▸ YOUR ASSIGNMENT:
Search the data for the string "sudo", and report each line where it is found.

▸ DATA EXTRACTS:
++++++++

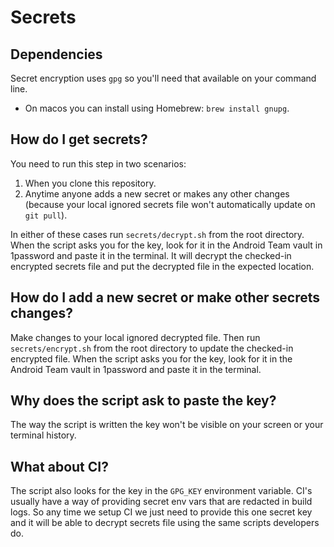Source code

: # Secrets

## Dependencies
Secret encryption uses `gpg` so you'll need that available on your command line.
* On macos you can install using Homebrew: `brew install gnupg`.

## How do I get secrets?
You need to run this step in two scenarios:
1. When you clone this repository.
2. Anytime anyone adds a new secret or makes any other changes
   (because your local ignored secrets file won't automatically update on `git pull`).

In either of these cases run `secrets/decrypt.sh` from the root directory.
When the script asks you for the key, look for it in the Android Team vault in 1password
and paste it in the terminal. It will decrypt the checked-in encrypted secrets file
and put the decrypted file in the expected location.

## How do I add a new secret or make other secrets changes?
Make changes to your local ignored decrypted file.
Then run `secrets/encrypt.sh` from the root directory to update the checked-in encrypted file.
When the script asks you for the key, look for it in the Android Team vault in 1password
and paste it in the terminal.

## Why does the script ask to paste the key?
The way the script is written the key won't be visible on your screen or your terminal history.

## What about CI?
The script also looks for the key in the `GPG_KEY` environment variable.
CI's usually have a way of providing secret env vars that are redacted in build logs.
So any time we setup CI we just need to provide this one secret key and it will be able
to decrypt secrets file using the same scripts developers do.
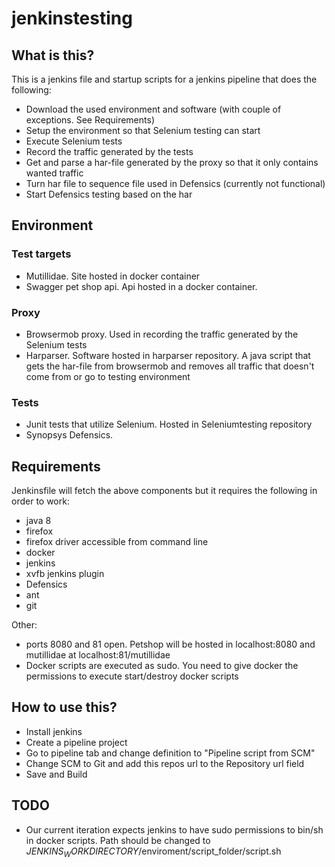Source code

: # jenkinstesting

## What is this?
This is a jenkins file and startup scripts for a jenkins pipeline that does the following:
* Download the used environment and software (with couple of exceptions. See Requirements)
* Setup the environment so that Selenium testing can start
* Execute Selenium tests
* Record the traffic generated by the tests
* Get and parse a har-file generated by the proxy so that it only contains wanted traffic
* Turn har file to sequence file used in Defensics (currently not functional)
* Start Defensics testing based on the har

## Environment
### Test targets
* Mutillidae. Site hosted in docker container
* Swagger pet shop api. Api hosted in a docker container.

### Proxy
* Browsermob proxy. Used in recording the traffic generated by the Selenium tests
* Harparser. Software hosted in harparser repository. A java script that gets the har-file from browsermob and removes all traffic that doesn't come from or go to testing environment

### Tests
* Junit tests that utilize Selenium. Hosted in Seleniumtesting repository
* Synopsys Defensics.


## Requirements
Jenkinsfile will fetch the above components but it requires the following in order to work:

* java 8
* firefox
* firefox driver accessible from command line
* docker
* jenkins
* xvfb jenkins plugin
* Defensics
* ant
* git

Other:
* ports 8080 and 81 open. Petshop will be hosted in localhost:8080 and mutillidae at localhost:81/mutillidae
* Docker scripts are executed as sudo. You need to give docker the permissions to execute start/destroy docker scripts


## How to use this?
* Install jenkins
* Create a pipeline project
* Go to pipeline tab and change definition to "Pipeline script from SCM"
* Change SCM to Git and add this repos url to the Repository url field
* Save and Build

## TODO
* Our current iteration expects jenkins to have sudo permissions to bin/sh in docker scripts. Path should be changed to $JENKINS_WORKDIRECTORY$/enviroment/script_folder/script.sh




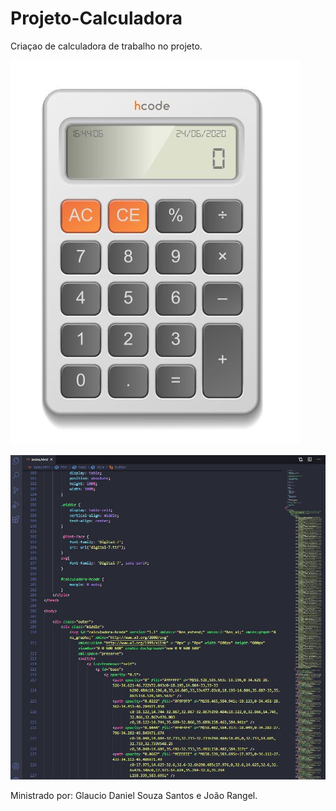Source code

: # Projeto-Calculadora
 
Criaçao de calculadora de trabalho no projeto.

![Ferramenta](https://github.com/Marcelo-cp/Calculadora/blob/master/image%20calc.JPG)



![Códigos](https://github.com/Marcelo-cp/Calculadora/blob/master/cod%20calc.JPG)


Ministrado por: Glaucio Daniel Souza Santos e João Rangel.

++++++++

▸ EXERCISE RESPONSE:
* Docker scripts are executed as sudo. You need to give docker the permissions to execute start/destroy docker scripts
* Our current iteration expects jenkins to have sudo permissions to bin/sh in docker scripts. Path should be changed to $JENKINS_WORKDIRECTORY$/enviroment/script_folder/script.sh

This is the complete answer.